Work instruction:
Starting at the line that contains "user input on", copy every line through the end of the listing below exactly, and copy nothing else.

Data excerpts:
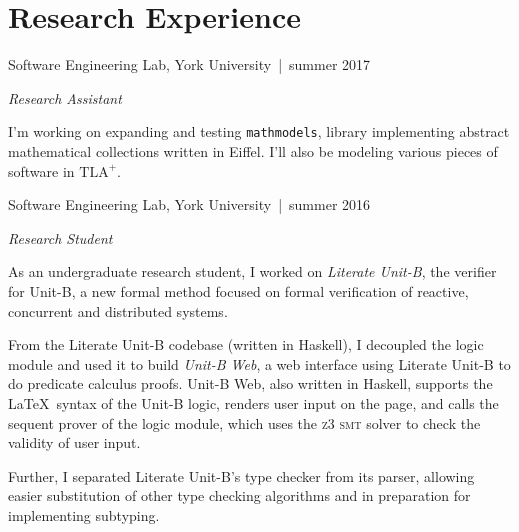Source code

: \documentclass[12pt,letterpaper]{article}
\renewenvironment{itemize}{
  \begin{list}{}{
    \setlength{\leftmargin}{1.5em}
    \setlength{\itemsep}{0.25em}
    \setlength{\parskip}{0pt}
    \setlength{\parsep}{0.25em}
  }
}{
  \end{list}
}
\begin{document}
\section*{Research Experience}

\begin{itemize}
\item {\large Software Engineering Lab, } York University\, |\, {\small summer
  2017}

  \textit{Research Assistant}

  \begin{itemize}
  \item I'm working on expanding and testing \texttt{mathmodels},
    library implementing abstract mathematical collections written in Eiffel. I'll also
    be modeling various pieces of software in $\textrm{TLA}^+$.
  \end{itemize}

\item {\large Software Engineering Lab, } York University\, |\, {\small summer 2016}

  \textit{Research Student}

  \begin{itemize}
  \item As an undergraduate research student, I worked on \textit{Literate
      Unit-B}, the verifier for Unit-B, a new formal method focused on formal
    verification of reactive, concurrent and distributed systems.

    From the Literate Unit-B codebase (written in Haskell), I decoupled the
    logic module and used it to build \textit{Unit-B Web}, a web interface using
    Literate Unit-B to do predicate calculus proofs. \linebreak Unit-B Web, also
    written in Haskell, supports the \LaTeX\ syntax of the Unit-B logic, renders
    user input on the page, and calls the sequent prover of the logic module,
    which uses the \textsc{z3 smt} solver to check the validity of user input.

  \item Further, I separated Literate Unit-B's type checker from its parser,
    allowing easier substitution of other type checking algorithms and in
    preparation for implementing subtyping.
  \end{itemize}
\end{itemize}
\end{document}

Worked solution:
    user input on the page, and calls the sequent prover of the logic module,
    which uses the \textsc{z3 smt} solver to check the validity of user input.

  \item Further, I separated Literate Unit-B's type checker from its parser,
    allowing easier substitution of other type checking algorithms and in
    preparation for implementing subtyping.
  \end{itemize}
\end{itemize}
\end{document}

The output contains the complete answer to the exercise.